To start lets look for a Bill, that is, a proposed law.

The first step is to find the Bills that are being worked on.  These may be sorted out by sessions or other means, there may also be a search feature. Available.  In Nevada You can do a search by keyword or go to that session and look for the bill. There is also access to NELIS for the state which lets you look for specific bills.  Other states may have something similar, but you will need to refer to your state legislative website for more information.

Each state may label their bills differently.  For example in Nevada they label them AB or SB for Assembly Bill or Senate Bill followed by a number.

Once you find and select a bill will see is usually a title and summary of the Bill, The date it was introduced and who is sponsoring it. You’ll also see that history and or status of the bill.

You will also see that some states provide video and/or written documents that show what happened in the meeting.  This section may also include the minutes and agenda

In NELIS, you can also tab over to see the text of the bill, including any amendments made.  Other states may have it listed elsewhere.

You can also see the votes, who voted what, and the final results.  This is all important if you are trying to follow along with what is happening on a bill and can give you the most up to date time frame on where it is in legislation

Each bill will also have Fiscal Notes and additional Meeting Details.  Not to mention you probably will find any reports, resources, witnesses, or exhibits that have been used by the committees or legislation.

Minutes and reports typically also will list who said what and what was said about concerns, questions, and answers.  You may see power point presentations, documents and research that supports or doesn’t support the bill, etc. This is where your research will pay off if you are trying to explain what is really being said.  So feel free to take some time digging through the research and see for yourself what your legislation is actually looking at.

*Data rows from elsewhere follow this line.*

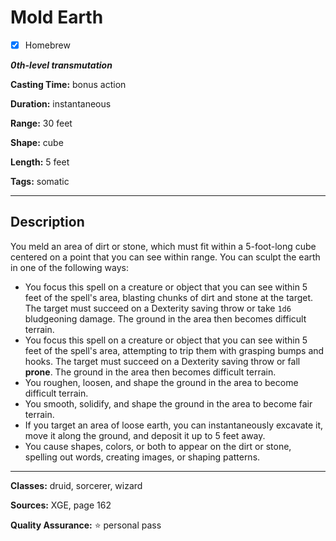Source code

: # Mold Earth

- [x] Homebrew

***0th-level transmutation***

**Casting Time:** bonus action

**Duration:** instantaneous

**Range:** 30 feet

**Shape:** cube

**Length:** 5 feet

**Tags:** somatic

---

## Description
You meld an area of dirt or stone, which must fit within a 5-foot-long cube centered on a point that you can see within range.
You can sculpt the earth in one of the following ways:
- You focus this spell on a creature or object that you can see within 5 feet of the spell's area, blasting chunks of dirt and stone at the target.
	The target must succeed on a Dexterity saving throw or take `1d6` bludgeoning damage.
	The ground in the area then becomes difficult terrain. 
- You focus this spell on a creature or object that you can see within 5 feet of the spell's area, attempting to trip them with grasping bumps and hooks.
	The target must succeed on a Dexterity saving throw or fall **prone**.
	The ground in the area then becomes difficult terrain.
- You roughen, loosen, and shape the ground in the area to become difficult terrain.
- You smooth, solidify, and shape the ground in the area to become fair terrain.
- If you target an area of loose earth, you can instantaneously excavate it, move it along the ground, and deposit it up to 5 feet away.
- You cause shapes, colors, or both to appear on the dirt or stone, spelling out words, creating images, or shaping patterns.

---

**Classes:** druid, sorcerer, wizard

**Sources:** XGE, page 162

**Quality Assurance:** :star: personal pass
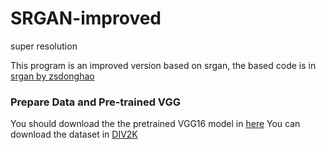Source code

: # SRGAN-improved
super resolution

This program is an improved version based on srgan, the based code is in [srgan by zsdonghao](https://github.com/tensorlayer/srgan)

### Prepare Data and Pre-trained VGG
You should download the the pretrained VGG16 model in [here](https://www.cs.toronto.edu/~frossard/vgg16/vgg16_weights.npz)
You can download the dataset in [DIV2K](http://www.vision.ee.ethz.ch/ntire17/)



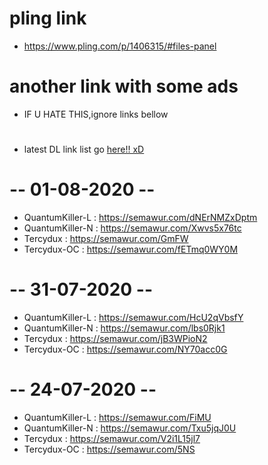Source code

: # pling link 
* https://www.pling.com/p/1406315/#files-panel

# another link with some ads
* IF U HATE THIS,ignore links bellow
# 
* latest DL link list go <a href="https://github.com/ZyCromerZ/begonia/blob/changelogs/download.MD#---24-07-2020---">here!! xD</a>
# 
# 
# -- 01-08-2020 --
* QuantumKiller-L : https://semawur.com/dNErNMZxDptm
* QuantumKiller-N : https://semawur.com/Xwvs5x76tc
* Tercydux : https://semawur.com/GmFW
* Tercydux-OC : https://semawur.com/fETmq0WY0M

# -- 31-07-2020 --
* QuantumKiller-L : https://semawur.com/HcU2qVbsfY
* QuantumKiller-N : https://semawur.com/lbs0Rjk1
* Tercydux : https://semawur.com/jB3WPioN2
* Tercydux-OC : https://semawur.com/NY70acc0G

# -- 24-07-2020 --
* QuantumKiller-L : https://semawur.com/FiMU
* QuantumKiller-N : https://semawur.com/Txu5jqJ0U
* Tercydux : https://semawur.com/V2i1L15jl7
* Tercydux-OC : https://semawur.com/5NS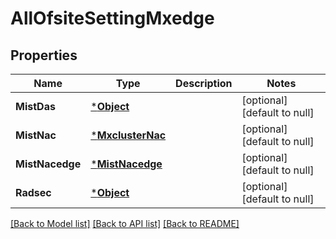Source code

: # AllOfsiteSettingMxedge

## Properties
Name | Type | Description | Notes
------------ | ------------- | ------------- | -------------
**MistDas** | [***Object**](.md) |  | [optional] [default to null]
**MistNac** | [***MxclusterNac**](mxcluster_nac.md) |  | [optional] [default to null]
**MistNacedge** | [***MistNacedge**](mist_nacedge.md) |  | [optional] [default to null]
**Radsec** | [***Object**](.md) |  | [optional] [default to null]

[[Back to Model list]](../README.md#documentation-for-models) [[Back to API list]](../README.md#documentation-for-api-endpoints) [[Back to README]](../README.md)

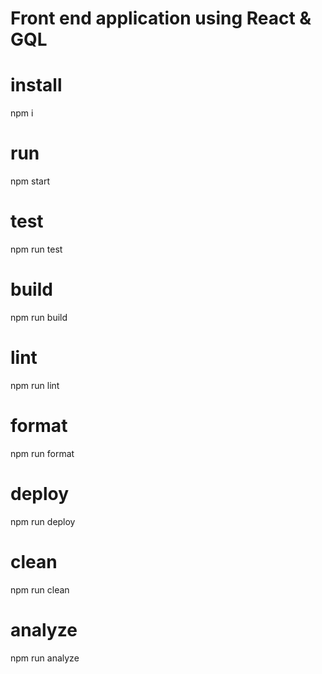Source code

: # Front end application using React & GQL

# install

npm i

# run

npm start

# test

npm run test

# build

npm run build

# lint

npm run lint

# format

npm run format

# deploy

npm run deploy

# clean

npm run clean

# analyze

npm run analyze
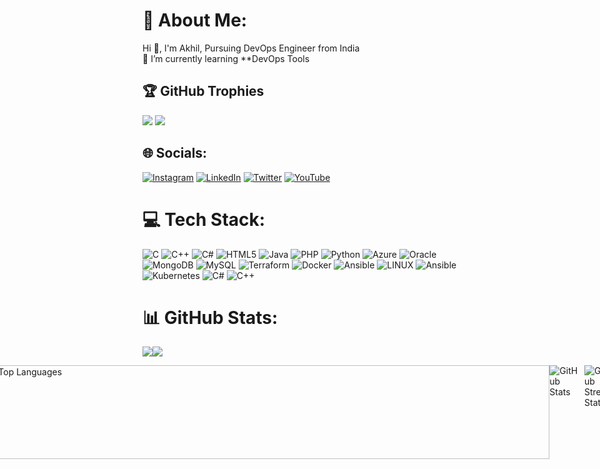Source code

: 
# 💫 About Me:
Hi 👋, I'm Akhil, Pursuing DevOps Engineer from India<br>🌱 I’m currently learning **DevOps Tools

## 🏆 GitHub Trophies

![](https://github-profile-trophy.vercel.app/?username=akhil2099&theme=juicyfresh&no-frame=true&no-bg=false&margin-w=4)
![](https://quotes-github-readme.vercel.app/api?type=vetical&theme=radical)






## 🌐 Socials:
[![Instagram](https://img.shields.io/badge/Instagram-%23E4405F.svg?logo=Instagram&logoColor=white)](https://instagram.com/shooto_gram) [![LinkedIn](https://img.shields.io/badge/LinkedIn-%230077B5.svg?logo=linkedin&logoColor=white)](https://linkedin.com/in/akhil-v-953b04275) [![Twitter](https://img.shields.io/badge/Twitter-%231DA1F2.svg?logo=Twitter&logoColor=white)](https://twitter.com/@zeuz1234567890) [![YouTube](https://img.shields.io/badge/YouTube-%23FF0000.svg?logo=YouTube&logoColor=white)](https://youtube.com/@@shootogram7270) 

# 💻 Tech Stack:
![C](https://img.shields.io/badge/c-%2300599C.svg?style=for-the-badge&logo=c&logoColor=white) ![C++](https://img.shields.io/badge/c++-%2300599C.svg?style=for-the-badge&logo=c%2B%2B&logoColor=white) ![C#](https://img.shields.io/badge/c%23-%23239120.svg?style=for-the-badge&logo=c-sharp&logoColor=white) ![HTML5](https://img.shields.io/badge/html5-%23E34F26.svg?style=for-the-badge&logo=html5&logoColor=white) ![Java](https://img.shields.io/badge/java-%23ED8B00.svg?style=for-the-badge&logo=java&logoColor=white) ![PHP](https://img.shields.io/badge/php-%23777BB4.svg?style=for-the-badge&logo=php&logoColor=white) ![Python](https://img.shields.io/badge/python-3670A0?style=for-the-badge&logo=python&logoColor=ffdd54) ![Azure](https://img.shields.io/badge/azure-%230072C6.svg?style=for-the-badge&logo=azure-devops&logoColor=white) ![Oracle](https://img.shields.io/badge/Oracle-F80000?style=for-the-badge&logo=oracle&logoColor=white) ![MongoDB](https://img.shields.io/badge/MongoDB-%234ea94b.svg?style=for-the-badge&logo=mongodb&logoColor=white) ![MySQL](https://img.shields.io/badge/mysql-%2300f.svg?style=for-the-badge&logo=mysql&logoColor=white) ![Terraform](https://img.shields.io/badge/terraform-%235835CC.svg?style=for-the-badge&logo=terraform&logoColor=white) ![Docker](https://img.shields.io/badge/docker-%230db7ed.svg?style=for-the-badge&logo=docker&logoColor=white) ![Ansible](https://img.shields.io/badge/ansible-%231A1918.svg?style=for-the-badge&logo=ansible&logoColor=white) ![LINUX](https://img.shields.io/badge/Linux-FCC624?style=for-the-badge&logo=linux&logoColor=black) ![Ansible](https://img.shields.io/badge/ansible-%231A1918.svg?style=for-the-badge&logo=ansible&logoColor=white) ![Kubernetes](https://img.shields.io/badge/kubernetes-%23326ce5.svg?style=for-the-badge&logo=kubernetes&logoColor=white) ![C#](https://img.shields.io/badge/c%23-%23239120.svg?style=for-the-badge&logo=c-sharp&logoColor=white) ![C++](https://img.shields.io/badge/c++-%2300599C.svg?style=for-the-badge&logo=c%2B%2B&logoColor=white)
# 📊 GitHub Stats:
![](https://github-readme-stats.vercel.app/api?username=akhil2099&theme=radical&hide_border=false&include_all_commits=true&count_private=false)![](https://github-readme-streak-stats.herokuapp.com/?user=akhil2099&theme=radical&hide_border=false)<br/>
<div style="display: flex; justify-content: center;"><br/>
  <div style="display: flex; justify-content: center;">
  <img src="https://github-readme-stats.vercel.app/api/top-langs/?username=akhil2099&theme=radical&hide_border=false&include_all_commits=true&count_private=false&layout=compact" alt="Top Languages" width="900" height="150" />

<div style="display: flex; justify-content: center;">
    <div style="margin-right: 10px;">
      <img src="https://github-readme-stats.vercel.app/api?username=akhil2099&theme=radical&hide_border=false&include_all_commits=true&count_private=false" alt="GitHub Stats" />
    </div>
    <div>
      <img src="https://github-readme-streak-stats.herokuapp.com/?user=akhil2099&theme=radical&hide_border=false" alt="GitHub Streak Stats" />
    </div>
  </div>
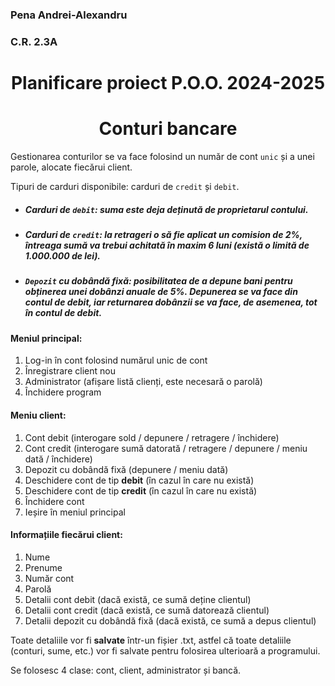 ### Pena Andrei-Alexandru
### C.R. 2.3A

<h1 align="center">Planificare proiect P.O.O. 2024-2025</h1>
<h1 align="center">Conturi bancare</h1>


Gestionarea conturilor se va face folosind un număr de cont `unic` și a unei parole, alocate fiecărui client. 

Tipuri de carduri disponibile: carduri de `credit` și `debit`.

- ##### Carduri de `debit`: suma este deja deținută de proprietarul contului.

- ##### Carduri de `credit`: la retrageri o să fie aplicat un comision de 2%, întreaga sumă va trebui achitată în maxim 6 luni (există o limită de 1.000.000 de lei).

 - ##### `Depozit` cu dobândă fixă: posibilitatea de a depune bani pentru obținerea unei dobânzi anuale de 5%. Depunerea se va face din contul de debit, iar returnarea dobânzii se va face, de asemenea, tot în contul de debit.

#### **Meniul principal:**
1.	Log-in în cont folosind numărul unic de cont
2.	Înregistrare client nou
3.	Administrator (afișare listă clienți, este necesară o parolă)
4.	Închidere program
   
#### **Meniu client:**
1.	Cont debit (interogare sold / depunere / retragere / închidere)
2.	Cont credit (interogare sumă datorată / retragere / depunere / meniu dată / închidere)
3.	Depozit cu dobândă fixă (depunere / meniu dată)
4.	Deschidere cont de tip **debit** (în cazul în care nu există)
5.	Deschidere cont de tip **credit** (în cazul în care nu există)
6.	Închidere cont
7.	Ieșire în meniul principal

#### **Informațiile fiecărui client:**
1.	Nume
2.	Prenume
3.	Număr cont
4.	Parolă
5.	Detalii cont debit (dacă există, ce sumă deține clientul)
6.	Detalii cont credit (dacă există, ce sumă datorează clientul)
7.	Detalii depozit cu dobândă fixă (dacă există, ce sumă a depus clientul)
   
Toate detaliile vor fi **salvate** într-un fișier .txt, astfel că toate detaliile (conturi, sume, etc.) vor fi salvate pentru folosirea ulterioară a programului.

Se folosesc 4 clase: cont, client, administrator și bancă. 
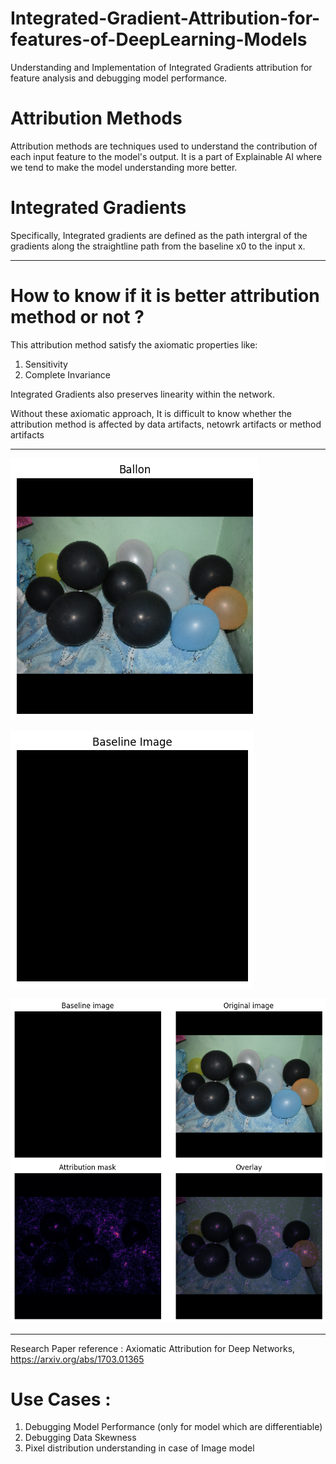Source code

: # Integrated-Gradient-Attribution-for-features-of-DeepLearning-Models
Understanding and Implementation of Integrated Gradients attribution for feature analysis and debugging model performance.

# Attribution Methods
Attribution methods are techniques used to understand the contribution of each input feature to the model's output.
It is a part of Explainable AI where we tend to make the model understanding more better.


# Integrated Gradients
Specifically, Integrated gradients are defined as the path intergral of the gradients along the straightline path from the baseline x0 to the input x.

*******************************************
# How to know if it is better attribution method or not ?

This attribution method satisfy the axiomatic properties like:
1. Sensitivity
2. Complete Invariance

Integrated Gradients also preserves linearity within the network.

Without these axiomatic approach, It is difficult to know whether the attribution method is affected by data artifacts, netowrk artifacts or method artifacts

*******************************************
![](https://github.com/joshir199/Integrated-Gradient-Attribution-for-features-of-DeepLearning-Models/blob/main/images/real%20ballon%20images.png)


![](https://github.com/joshir199/Integrated-Gradient-Attribution-for-features-of-DeepLearning-Models/blob/main/outputs/baseline%20images.png)


![](https://github.com/joshir199/Integrated-Gradient-Attribution-for-features-of-DeepLearning-Models/blob/main/outputs/Integrated%20gradients%20for%20ballon%20image.png)


******************************************

Research Paper reference : Axiomatic Attribution for Deep Networks,  https://arxiv.org/abs/1703.01365

# Use Cases : 

1. Debugging Model Performance (only for model which are differentiable)
2. Debugging Data Skewness
3. Pixel distribution understanding in case of Image model
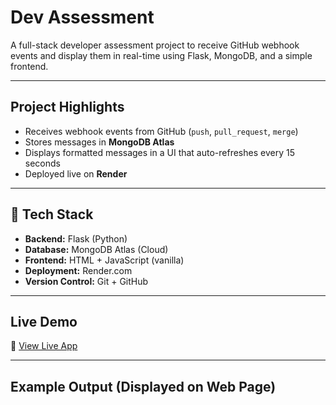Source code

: #  Dev Assessment

A full-stack developer assessment project to receive GitHub webhook events and display them in real-time using Flask, MongoDB, and a simple frontend.

---

##  Project Highlights

- Receives webhook events from GitHub (`push`, `pull_request`, `merge`)
- Stores messages in **MongoDB Atlas**
- Displays formatted messages in a UI that auto-refreshes every 15 seconds
- Deployed live on **Render**

---

## 🔧 Tech Stack

- **Backend:** Flask (Python)
- **Database:** MongoDB Atlas (Cloud)
- **Frontend:** HTML + JavaScript (vanilla)
- **Deployment:** Render.com
- **Version Control:** Git + GitHub

---

## Live Demo

🔗 [View Live App](https://webhook-repo-z351.onrender.com)

---

## Example Output (Displayed on Web Page)

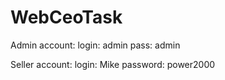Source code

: # WebCeoTask
Admin account:
login: admin
pass: admin

Seller account:
login: Mike
password: power2000
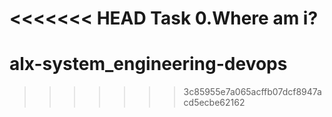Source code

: <<<<<<< HEAD
Task 0.Where am i?
=======
# alx-system_engineering-devops
>>>>>>> 3c85955e7a065acffb07dcf8947acd5ecbe62162
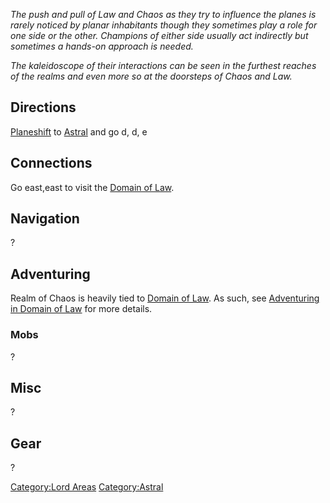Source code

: *The push and pull of Law and Chaos as they try to influence the planes
is rarely noticed by planar inhabitants though they sometimes play a
role for one side or the other. Champions of either side usually act
indirectly but sometimes a hands-on approach is needed.*

*The kaleidoscope of their interactions can be seen in the furthest
reaches of the realms and even more so at the doorsteps of Chaos and
Law.*

## Directions

[Planeshift](Planeshift "wikilink") to
[Astral](:Category:Astral.md "wikilink") and go d, d, e

## Connections

Go east,east to visit the [Domain of
Law](:Category:Domain_of_Law.md "wikilink").

## Navigation

?

## Adventuring

Realm of Chaos is heavily tied to [Domain of
Law](:Category:Domain_of_Law.md "wikilink"). As such, see [Adventuring
in Domain of Law](:Category:Domain_of_Law#Adventuring.md "wikilink") for
more details.

### Mobs

?

## Misc

?

## Gear

?

[Category:Lord Areas](Category:Lord_Areas "wikilink")
[Category:Astral](Category:Astral "wikilink")
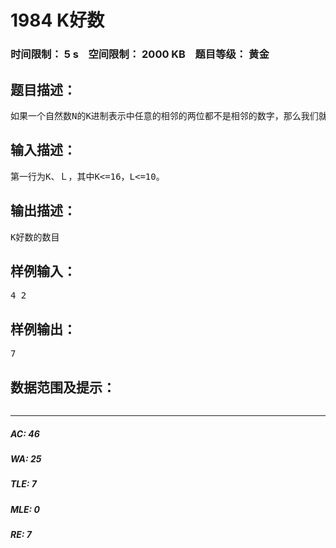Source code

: # 1984 K好数   
### 时间限制： 5 s&nbsp;&nbsp;&nbsp;&nbsp;空间限制： 2000 KB&nbsp;&nbsp;&nbsp;&nbsp;题目等级： 黄金  
## 题目描述：  

<pre>
如果一个自然数N的K进制表示中任意的相邻的两位都不是相邻的数字，那么我们就说这个数是K好数。求L位K进制数中K好数的数目。例如K = 4，L = 2的时候，所有K好数为11、13、20、22、30、31、33 共7个。给定K、L，求L位K好数的数目。
</pre>
  
  
## 输入描述：  

<pre>
第一行为K、Ｌ，其中K<=16，L<=10。
</pre>
  
  
## 输出描述：  

<pre>
K好数的数目
</pre>
  
  
## 样例输入：  

<pre>
4 2
</pre>
  
  
## 样例输出：  

<pre>
7
</pre>
  
  
## 数据范围及提示：  

<pre>
</pre>
  
  
***  

##### AC: 46  
##### WA: 25  
##### TLE: 7  
##### MLE: 0  
##### RE: 7  
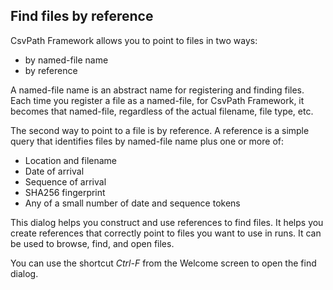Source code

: ## Find files by reference

CsvPath Framework allows you to point to files in two ways:
* by named-file name
* by reference

A named-file name is an abstract name for registering and finding files. Each
time you register a file as a named-file, for CsvPath Framework, it becomes
that named-file, regardless of the actual filename, file type, etc.

The second way to point to a file is by reference. A reference is a simple
query that identifies files by named-file name plus one or more of:
* Location and filename
* Date of arrival
* Sequence of arrival
* SHA256 fingerprint
* Any of a small number of date and sequence tokens

This dialog helps you construct and use references to find files. It helps
you create references that correctly point to files you want to use in runs.
It can be used to browse, find, and open files.

You can use the shortcut *Ctrl-F* from the Welcome screen to open the find dialog.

A brief explanation of the life of a bill

It’s important to understand the general path of how a bill is passed.  We won’t go to far into the details here but in short these are the general steps:

  1. A bill is first introduced by legislation which is considered the First Reading.  It will be assigned a bill number and be assigned to a committee or committees based on the subject matter.
  2. This committee is then responsible for deciding if they wish to pursue it they will start looking at making amendments to the bill.
  3. If voted on by the committee, it then receives a second reading on the floor where proposed amendments are made and debated.  It then gets voted on, it will go to a third reading which if it is voted on again, then it goes to the other chamber floor.
  4. Remember you have two sides of the legislation, the House and the Senate.  When it goes to the second chamber they either approve it or offer amendments which means it has to go back to the first chamber.
  5. Once it does get approved through a series of readings, and both sides concur with any amendments made, it then gets sent off to the governor to either sign it or veto it. Which the governor either will sign or veto the law.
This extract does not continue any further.